Greg Zampach
- Full name: Gregory Joseph Zampach
- Born: 30 March 1976 (age 50)
- School: St Bede's College
- University: University of Otago

Rugby union career
- Position: Wing

Provincial / State sides
- Years: Team / Apps / (Points)
- 2006–07: Otago / 11 / (25)
- 2010–11: North Otago / 11 / (35)

Super Rugby
- Years: Team / Apps / (Points)
- 2007: Highlanders / 2 / (0)

= Greg Zampach =

NZ rugby union player (born 1976)

Gregory Joseph Zampach (born 30 March 1976) is a New Zealand former professional rugby union player.

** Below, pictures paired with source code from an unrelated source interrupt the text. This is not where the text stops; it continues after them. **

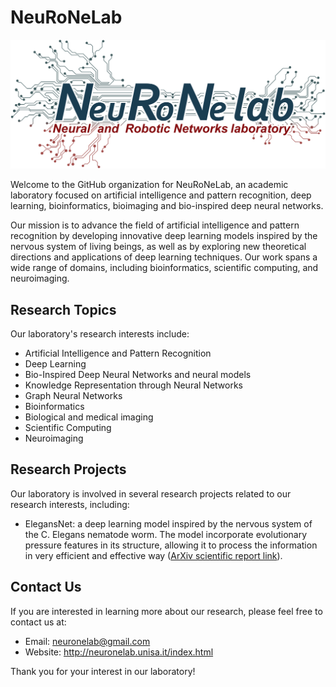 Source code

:# NeuRoNeLab

![alt text](https://github.com/NeuRoNeLab/.github/blob/main/profile/2C2CBE1A-02A8-4F5C-9619-C3028006E3F2.png?raw=true)

Welcome to the GitHub organization for NeuRoNeLab, an academic laboratory focused on artificial intelligence and pattern recognition, deep learning, bioinformatics, bioimaging and bio-inspired deep neural networks.

Our mission is to advance the field of artificial intelligence and pattern recognition by developing innovative deep learning models inspired by the nervous system of living beings, as well as by exploring new theoretical directions and applications of deep learning techniques. Our work spans a wide range of domains, including bioinformatics, scientific computing, and neuroimaging.

## Research Topics

Our laboratory's research interests include:

- Artificial Intelligence and Pattern Recognition
- Deep Learning
- Bio-Inspired Deep Neural Networks and neural models
- Knowledge Representation through Neural Networks
- Graph Neural Networks
- Bioinformatics
- Biological and medical imaging
- Scientific Computing
- Neuroimaging

## Research Projects

Our laboratory is involved in several research projects related to our research interests, including:
- ElegansNet: a deep learning model inspired by the nervous system of the C. Elegans nematode worm. The model incorporate evolutionary pressure features in its structure, allowing it to process the information in very efficient and effective way ([ArXiv scientific report link](https://arxiv.org/abs/2304.13538)).

<!--

- **Bio-Inspired Deep Neural Networks for Image Analysis**: In this project, we are developing bio-inspired deep neural networks that can accurately analyze complex image data, such as medical images, to assist in disease diagnosis and treatment.
- **Knowledge Representation through Neural Networks for Natural Language Processing**: In this project, we are developing neural networks that can represent the knowledge contained in natural language text, to enable better natural language processing applications.
- **Graph Neural Networks for Drug Discovery**: In this project, we are developing graph neural networks to predict the efficacy of drugs in treating diseases, to assist in drug discovery efforts.
- **Deep Learning Clustering for Customer Segmentation**: In this project, we are developing deep learning clustering algorithms to segment customers based on their preferences and behavior, to assist in targeted marketing efforts.
- **Numerical Analysis of Neuroimaging Data**: In this project, we are developing numerical analysis techniques to extract meaningful information from neuroimaging data, to assist in the diagnosis and treatment of neurological disorders.
-->

## Contact Us

If you are interested in learning more about our research, please feel free to contact us at:

- Email: neuronelab@gmail.com
- Website: http://neuronelab.unisa.it/index.html

Thank you for your interest in our laboratory!

<!--

**Here are some ideas to get you started:**

🙋‍♀️ A short introduction - what is your organization all about?
🌈 Contribution guidelines - how can the community get involved?
👩‍💻 Useful resources - where can the community find your docs? Is there anything else the community should know?
🍿 Fun facts - what does your team eat for breakfast?
🧙 Remember, you can do mighty things with the power of [Markdown](https://docs.github.com/github/writing-on-github/getting-started-with-writing-and-formatting-on-github/basic-writing-and-formatting-syntax)
-->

Hailing from Westport in the West Coast region, Zampach is the son of Buller rugby player Joe Zampach and was educated at Christchurch's St Bede's College. He went on to study at the University of Otago and played his early senior rugby with the Taieri club outside Dunedin.

Zampach didn't play first-class rugby until the age of 30 due to recurring injuries, making his debut for Otago in 2006. He featured twice for the Highlanders in the 2007 Super 14 season, starting on the left wing in back to back matches in South Africa against the Lions and Sharks, filling in for Viliame Waqaseduadua. Following another long injury layoff, Zampach joined North Otago in 2010, scoring seven tries in his first season.